In the data below, give the number of lines that contain the word "forum". Nothing else is needed.

Dataset items

■ ■ ■ ■

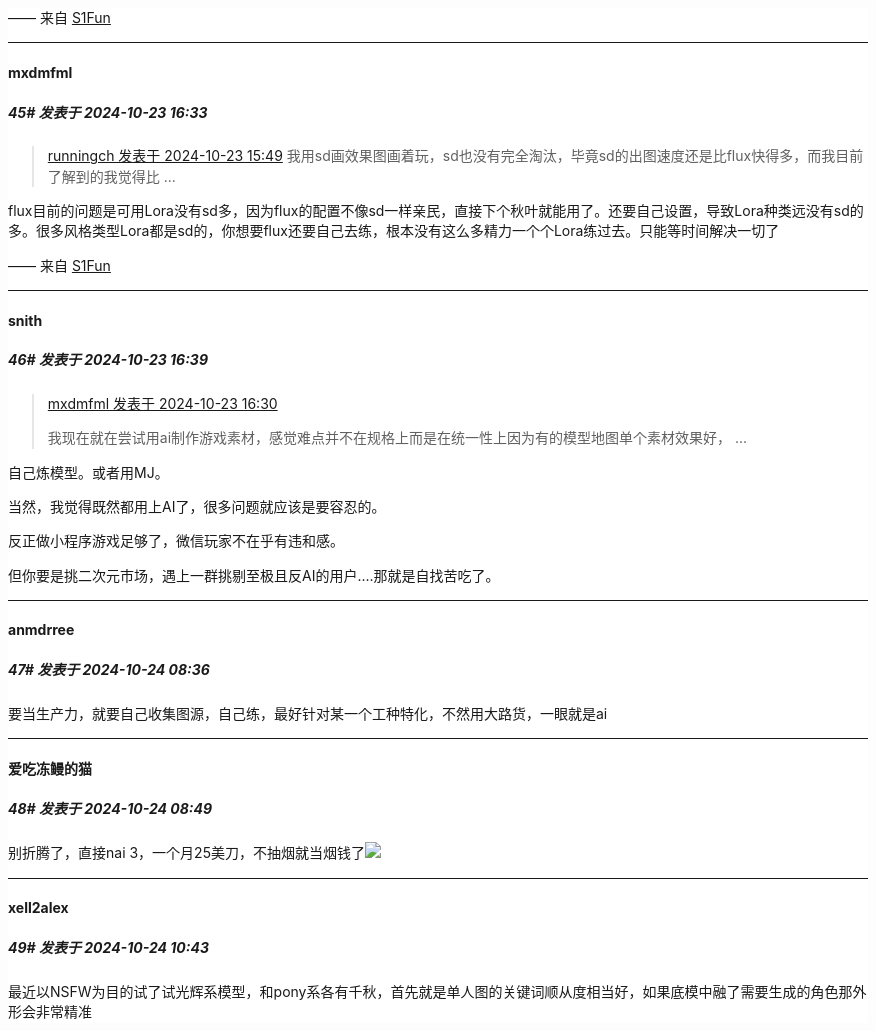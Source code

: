 —— 来自 [S1Fun](https://s1fun.koalcat.com)


*****

####  mxdmfml  
##### 45#       发表于 2024-10-23 16:33

<blockquote><a href="httphttps://bbs.saraba1st.com/2b/forum.php?mod=redirect&amp;goto=findpost&amp;pid=66523689&amp;ptid=2203922" target="_blank">runningch 发表于 2024-10-23 15:49</a>
我用sd画效果图画着玩，sd也没有完全淘汰，毕竟sd的出图速度还是比flux快得多，而我目前了解到的我觉得比 ...</blockquote>
flux目前的问题是可用Lora没有sd多，因为flux的配置不像sd一样亲民，直接下个秋叶就能用了。还要自己设置，导致Lora种类远没有sd的多。很多风格类型Lora都是sd的，你想要flux还要自己去练，根本没有这么多精力一个个Lora练过去。只能等时间解决一切了

—— 来自 [S1Fun](https://s1fun.koalcat.com)


*****

####  snith  
##### 46#       发表于 2024-10-23 16:39

<blockquote><a href="httphttps://bbs.saraba1st.com/2b/forum.php?mod=redirect&amp;goto=findpost&amp;pid=66524109&amp;ptid=2203922" target="_blank">mxdmfml 发表于 2024-10-23 16:30</a>

我现在就在尝试用ai制作游戏素材，感觉难点并不在规格上而是在统一性上因为有的模型地图单个素材效果好， ...</blockquote>
自己炼模型。或者用MJ。

当然，我觉得既然都用上AI了，很多问题就应该是要容忍的。

反正做小程序游戏足够了，微信玩家不在乎有违和感。

但你要是挑二次元市场，遇上一群挑剔至极且反AI的用户....那就是自找苦吃了。


*****

####  anmdrree  
##### 47#       发表于 2024-10-24 08:36

要当生产力，就要自己收集图源，自己练，最好针对某一个工种特化，不然用大路货，一眼就是ai


*****

####  爱吃冻鳗的猫  
##### 48#       发表于 2024-10-24 08:49

别折腾了，直接nai 3，一个月25美刀，不抽烟就当烟钱了<img src="https://static.saraba1st.com/image/smiley/face2017/037.png" referrerpolicy="no-referrer">


*****

####  xell2alex  
##### 49#       发表于 2024-10-24 10:43

最近以NSFW为目的试了试光辉系模型，和pony系各有千秋，首先就是单人图的关键词顺从度相当好，如果底模中融了需要生成的角色那外形会非常精准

■ ■ ■ ■

▶ _Exercise response_:
2